[Records drawn from a dataset]
#####

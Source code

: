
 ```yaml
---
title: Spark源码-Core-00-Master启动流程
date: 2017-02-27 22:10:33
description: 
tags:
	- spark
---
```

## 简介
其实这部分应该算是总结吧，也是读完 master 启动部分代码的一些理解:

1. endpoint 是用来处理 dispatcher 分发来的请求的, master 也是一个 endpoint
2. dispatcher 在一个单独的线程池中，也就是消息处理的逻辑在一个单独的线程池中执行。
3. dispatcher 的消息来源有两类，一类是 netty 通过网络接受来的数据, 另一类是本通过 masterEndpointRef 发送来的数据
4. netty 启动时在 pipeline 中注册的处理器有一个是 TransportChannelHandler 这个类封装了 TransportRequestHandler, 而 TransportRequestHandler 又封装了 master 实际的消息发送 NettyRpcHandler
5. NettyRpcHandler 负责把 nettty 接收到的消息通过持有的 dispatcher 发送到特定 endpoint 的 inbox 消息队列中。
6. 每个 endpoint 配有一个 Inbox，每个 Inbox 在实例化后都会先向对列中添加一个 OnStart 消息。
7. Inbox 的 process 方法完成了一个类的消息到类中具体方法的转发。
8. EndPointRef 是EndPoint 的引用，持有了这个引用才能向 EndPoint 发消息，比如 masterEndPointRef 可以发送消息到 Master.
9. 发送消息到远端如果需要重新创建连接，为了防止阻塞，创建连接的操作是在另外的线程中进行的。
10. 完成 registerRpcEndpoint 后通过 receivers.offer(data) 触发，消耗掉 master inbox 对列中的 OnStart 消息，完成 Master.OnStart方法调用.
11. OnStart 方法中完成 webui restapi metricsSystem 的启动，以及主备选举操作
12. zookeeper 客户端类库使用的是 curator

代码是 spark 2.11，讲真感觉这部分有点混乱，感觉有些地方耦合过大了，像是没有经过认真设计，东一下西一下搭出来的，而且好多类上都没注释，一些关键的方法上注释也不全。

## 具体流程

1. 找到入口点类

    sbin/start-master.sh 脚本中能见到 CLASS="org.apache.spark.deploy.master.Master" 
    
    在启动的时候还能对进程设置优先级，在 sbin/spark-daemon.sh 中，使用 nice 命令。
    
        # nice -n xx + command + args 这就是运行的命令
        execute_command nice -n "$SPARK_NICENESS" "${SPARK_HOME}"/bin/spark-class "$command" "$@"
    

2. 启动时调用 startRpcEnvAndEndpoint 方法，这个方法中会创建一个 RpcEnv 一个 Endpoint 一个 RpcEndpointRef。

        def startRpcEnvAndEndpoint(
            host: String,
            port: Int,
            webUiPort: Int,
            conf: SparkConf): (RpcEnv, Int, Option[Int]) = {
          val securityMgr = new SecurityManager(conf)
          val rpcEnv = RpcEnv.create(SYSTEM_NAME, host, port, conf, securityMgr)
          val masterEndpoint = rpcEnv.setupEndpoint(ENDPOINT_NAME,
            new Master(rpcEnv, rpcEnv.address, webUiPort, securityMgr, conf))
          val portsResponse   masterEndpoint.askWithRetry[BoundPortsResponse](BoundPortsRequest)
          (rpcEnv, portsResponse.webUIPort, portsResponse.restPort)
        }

#####

From the entries above, extract only the lines running from the one containing "5. NettyRpcHandler 负责把" through the one containing "conf: SparkConf): (RpcEnv, Int, Option[Int])", inclusive.

5. NettyRpcHandler 负责把 nettty 接收到的消息通过持有的 dispatcher 发送到特定 endpoint 的 inbox 消息队列中。
6. 每个 endpoint 配有一个 Inbox，每个 Inbox 在实例化后都会先向对列中添加一个 OnStart 消息。
7. Inbox 的 process 方法完成了一个类的消息到类中具体方法的转发。
8. EndPointRef 是EndPoint 的引用，持有了这个引用才能向 EndPoint 发消息，比如 masterEndPointRef 可以发送消息到 Master.
9. 发送消息到远端如果需要重新创建连接，为了防止阻塞，创建连接的操作是在另外的线程中进行的。
10. 完成 registerRpcEndpoint 后通过 receivers.offer(data) 触发，消耗掉 master inbox 对列中的 OnStart 消息，完成 Master.OnStart方法调用.
11. OnStart 方法中完成 webui restapi metricsSystem 的启动，以及主备选举操作
12. zookeeper 客户端类库使用的是 curator

代码是 spark 2.11，讲真感觉这部分有点混乱，感觉有些地方耦合过大了，像是没有经过认真设计，东一下西一下搭出来的，而且好多类上都没注释，一些关键的方法上注释也不全。

## 具体流程

1. 找到入口点类

    sbin/start-master.sh 脚本中能见到 CLASS="org.apache.spark.deploy.master.Master" 
    
    在启动的时候还能对进程设置优先级，在 sbin/spark-daemon.sh 中，使用 nice 命令。
    
        # nice -n xx + command + args 这就是运行的命令
        execute_command nice -n "$SPARK_NICENESS" "${SPARK_HOME}"/bin/spark-class "$command" "$@"
    

2. 启动时调用 startRpcEnvAndEndpoint 方法，这个方法中会创建一个 RpcEnv 一个 Endpoint 一个 RpcEndpointRef。

        def startRpcEnvAndEndpoint(
            host: String,
            port: Int,
            webUiPort: Int,
            conf: SparkConf): (RpcEnv, Int, Option[Int]) = {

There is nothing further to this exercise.